Although exhaustion of the administrative process is a jurisdictional prerequisite to suit, a plaintiff need not actually receive a right-to-sue letter from the EEOC in order to establish exhaustion and, hence, jurisdiction. Rather, “[e]ntitlement to the letter, without actual receipt of it, is sufficient to support federal jurisdiction.” Moore v. City of Charlotte, 754 F.2d 1100, 1104 n. 1 (4th Cir.1985); see Perdue v. Roy Stone Transfer Corp., 690 F.2d 1091, 1093 (4th Cir.1982) (holding that “it is entitlement to a ‘right to sue’ notice, rather than its actual issuance or receipt, which is a prerequisite to the jurisdiction of the federal courts” under Title VII).
The EEOC is statutorily required to provide a right-to-sue notice to a complainant within, at the latest, 240 days after a claim of discrimination is filed, if the EEOC does not earlier dismiss the claim for lack of probable cause, achieve a conciliation agreement with the employer, or initiate litigation. See42 U.S.C. § 2000e–5(f)(1); see also id. § 2000e–5(b), (d). If the required time period elapses, the jurisdictional prerequisites are satisfied, regardless of whether the EEOC actually issues a right-to-sue letter.

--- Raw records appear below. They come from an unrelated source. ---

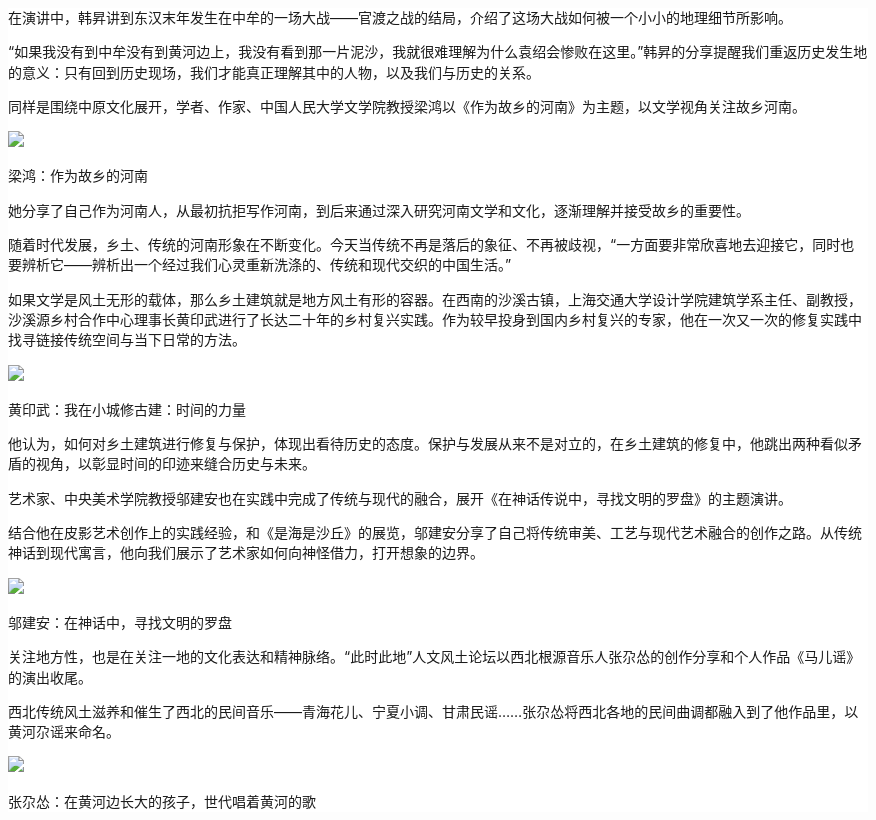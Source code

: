 
在演讲中，韩昇讲到东汉末年发生在中牟的一场大战——官渡之战的结局，介绍了这场大战如何被一个小小的地理细节所影响。

  

“如果我没有到中牟没有到黄河边上，我没有看到那一片泥沙，我就很难理解为什么袁绍会惨败在这里。”韩昇的分享提醒我们重返历史发生地的意义：只有回到历史现场，我们才能真正理解其中的人物，以及我们与历史的关系。

  

同样是围绕中原文化展开，学者、作家、中国人民大学文学院教授梁鸿以《作为故乡的河南》为主题，以文学视角关注故乡河南。

  

![](https://mmbiz.qpic.cn/mmbiz_jpg/pNbHtxoJF2icc2158WZojODPCF5z22R2q6nqZK4A77EPoeaqy0UAGL727M3DqmeAlaR6gatEjmvDzZ1yYIg982g/640?wx_fmt=jpeg&from;=appmsg)

梁鸿：作为故乡的河南

  

她分享了自己作为河南人，从最初抗拒写作河南，到后来通过深入研究河南文学和文化，逐渐理解并接受故乡的重要性。

  

随着时代发展，乡土、传统的河南形象在不断变化。今天当传统不再是落后的象征、不再被歧视，“一方面要非常欣喜地去迎接它，同时也要辨析它——辨析出一个经过我们心灵重新洗涤的、传统和现代交织的中国生活。”

  

如果文学是风土无形的载体，那么乡土建筑就是地方风土有形的容器。在西南的沙溪古镇，上海交通大学设计学院建筑学系主任、副教授，沙溪源乡村合作中心理事长黄印武进行了长达二十年的乡村复兴实践。作为较早投身到国内乡村复兴的专家，他在一次又一次的修复实践中找寻链接传统空间与当下日常的方法。

  

![](https://mmbiz.qpic.cn/mmbiz_jpg/pNbHtxoJF2icc2158WZojODPCF5z22R2q4ib0zL7CJzcHibakXPIa3wo2r8DXF34heNgN59GBv9lPnZNCbeCBUSoQ/640?wx_fmt=jpeg&from;=appmsg)

黄印武：我在小城修古建：时间的力量

  

他认为，如何对乡土建筑进行修复与保护，体现出看待历史的态度。保护与发展从来不是对立的，在乡土建筑的修复中，他跳出两种看似矛盾的视角，以彰显时间的印迹来缝合历史与未来。

  

艺术家、中央美术学院教授邬建安也在实践中完成了传统与现代的融合，展开《在神话传说中，寻找文明的罗盘》的主题演讲。

  

结合他在皮影艺术创作上的实践经验，和《是海是沙丘》的展览，邬建安分享了自己将传统审美、工艺与现代艺术融合的创作之路。从传统神话到现代寓言，他向我们展示了艺术家如何向神怪借力，打开想象的边界。

  

![](https://mmbiz.qpic.cn/mmbiz_jpg/pNbHtxoJF2icc2158WZojODPCF5z22R2qe5ozlrObI39jlzh3N8lOFA7ZFcFA9vBNqWTetQSFrIn9tWuvsBer8w/640?wx_fmt=jpeg&from;=appmsg)

邬建安：在神话中，寻找文明的罗盘

  

关注地方性，也是在关注一地的文化表达和精神脉络。“此时此地”人文风土论坛以西北根源音乐人张尕怂的创作分享和个人作品《马儿谣》的演出收尾。

  

西北传统风土滋养和催生了西北的民间音乐——青海花儿、宁夏小调、甘肃民谣……张尕怂将西北各地的民间曲调都融入到了他作品里，以黄河尕谣来命名。

  

![](https://mmbiz.qpic.cn/mmbiz_jpg/pNbHtxoJF2icc2158WZojODPCF5z22R2qjZleYFzv00oDxyv03LgQOM1RR98Z1Kc8p2mHjruKaeeTQtMiaLKh25A/640?wx_fmt=jpeg&from;=appmsg)

张尕怂：在黄河边长大的孩子，世代唱着黄河的歌

  
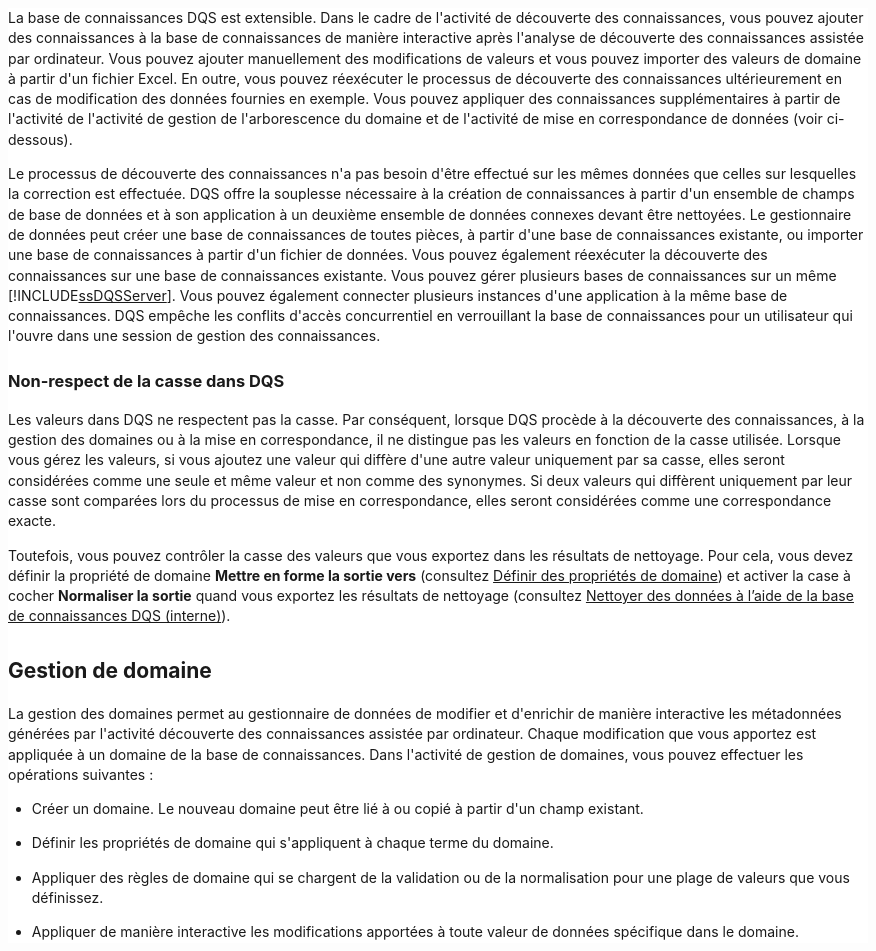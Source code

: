  La base de connaissances DQS est extensible. Dans le cadre de l'activité de découverte des connaissances, vous pouvez ajouter des connaissances à la base de connaissances de manière interactive après l'analyse de découverte des connaissances assistée par ordinateur. Vous pouvez ajouter manuellement des modifications de valeurs et vous pouvez importer des valeurs de domaine à partir d'un fichier Excel. En outre, vous pouvez réexécuter le processus de découverte des connaissances ultérieurement en cas de modification des données fournies en exemple. Vous pouvez appliquer des connaissances supplémentaires à partir de l'activité de l'activité de gestion de l'arborescence du domaine et de l'activité de mise en correspondance de données (voir ci-dessous).  
  
 Le processus de découverte des connaissances n'a pas besoin d'être effectué sur les mêmes données que celles sur lesquelles la correction est effectuée. DQS offre la souplesse nécessaire à la création de connaissances à partir d'un ensemble de champs de base de données et à son application à un deuxième ensemble de données connexes devant être nettoyées. Le gestionnaire de données peut créer une base de connaissances de toutes pièces, à partir d'une base de connaissances existante, ou importer une base de connaissances à partir d'un fichier de données. Vous pouvez également réexécuter la découverte des connaissances sur une base de connaissances existante. Vous pouvez gérer plusieurs bases de connaissances sur un même [!INCLUDE[ssDQSServer](../includes/ssdqsserver-md.md)]. Vous pouvez également connecter plusieurs instances d'une application à la même base de connaissances. DQS empêche les conflits d'accès concurrentiel en verrouillant la base de connaissances pour un utilisateur qui l'ouvre dans une session de gestion des connaissances.  
  
### <a name="case-insensitivity-in-dqs"></a>Non-respect de la casse dans DQS  
 Les valeurs dans DQS ne respectent pas la casse. Par conséquent, lorsque DQS procède à la découverte des connaissances, à la gestion des domaines ou à la mise en correspondance, il ne distingue pas les valeurs en fonction de la casse utilisée. Lorsque vous gérez les valeurs, si vous ajoutez une valeur qui diffère d'une autre valeur uniquement par sa casse, elles seront considérées comme une seule et même valeur et non comme des synonymes. Si deux valeurs qui diffèrent uniquement par leur casse sont comparées lors du processus de mise en correspondance, elles seront considérées comme une correspondance exacte.  
  
 Toutefois, vous pouvez contrôler la casse des valeurs que vous exportez dans les résultats de nettoyage. Pour cela, vous devez définir la propriété de domaine **Mettre en forme la sortie vers** (consultez [Définir des propriétés de domaine](../data-quality-services/set-domain-properties.md)) et activer la case à cocher **Normaliser la sortie** quand vous exportez les résultats de nettoyage (consultez [Nettoyer des données à l’aide de la base de connaissances DQS &#40;interne&#41;](../data-quality-services/cleanse-data-using-dqs-internal-knowledge.md)).  
  
##  <a name="domain-management"></a><a name="Domains"></a>Gestion de domaine  
 La gestion des domaines permet au gestionnaire de données de modifier et d'enrichir de manière interactive les métadonnées générées par l'activité découverte des connaissances assistée par ordinateur. Chaque modification que vous apportez est appliquée à un domaine de la base de connaissances. Dans l'activité de gestion de domaines, vous pouvez effectuer les opérations suivantes :  
  
-   Créer un domaine. Le nouveau domaine peut être lié à ou copié à partir d'un champ existant.  
  
-   Définir les propriétés de domaine qui s'appliquent à chaque terme du domaine.  
  
-   Appliquer des règles de domaine qui se chargent de la validation ou de la normalisation pour une plage de valeurs que vous définissez.  
  
-   Appliquer de manière interactive les modifications apportées à toute valeur de données spécifique dans le domaine.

The ninety-day time limit after notification of the right to sue for initiating litigation under Title VII is not a jurisdictional requirement. See Zipes v. Trans World Airlines, Inc., 455 U.S. 385, 398, 102 S.Ct. 1127, 71 L.Ed.2d 234 (1982); Jones v. Calvert Group, Ltd., 551 F.3d 297, 300 & n. 2 (4th Cir.2009); Prelich v. Med. Resources, Inc., 813 F.Supp.2d 654, 662–63 (D.Md.2011). Instead, the time limit is treated “ ‘like a statute of limitations.’ ” Chacko, 429 F.3d at 513 n. 5 (quoting Zipes, 455 U.S. at 393, 102 S.Ct. 1127). Nevertheless, the ninety-day limit is strictly enforced. In the absence of evidence of the date of receipt, a right-to-sue letter is presumed to have been received by the plaintiff three days after it was issued and mailed, pursuant to Fed.R.Civ.P. 6(d). See Baldwin Cnty. Welcome Ctr. v. Brown, 466 U.S. 147, 148 n. 1, 104 S.Ct. 1723, 80 L.Ed.2d 196 (1984) (applying presumption that notice is received three days after issuance, and citing former Fed.R.Civ.P. 6(e)); see also Sherlock v. Montefiore Med. Ctr., 84 F.3d 522, 526 (2d Cir.1996) (“[N]ormally it may be assumed, in the absence of challenge, that a notice provided by a government agency has been mailed on the date shown on the notice.”) (citing Baldwin Cnty. Welcome Ctr., 466 U.S. at 148 & n.1, 104 S.Ct. 1723). Moreover, the Fourth Circuit does not adhere to an “actual notice” rule. Rather, a plaintiff is deemed to have received notice when the right-to-sue letter is received by a member of the plaintiff's household of suitable age and discretion, see Harvey v. City of New Bern Police Dept., 813 F.2d 652, 654 (4th Cir.1987), or “when the Postal Service delivers notice to a plaintiff that the right-to-sue letter is available for pickup,” even if the plaintiff does not actually take possession of the letter until a later date. Watts–Means v. Prince George's Family Crisis Ctr., 7 F.3d 40, 42 (4th Cir.1993).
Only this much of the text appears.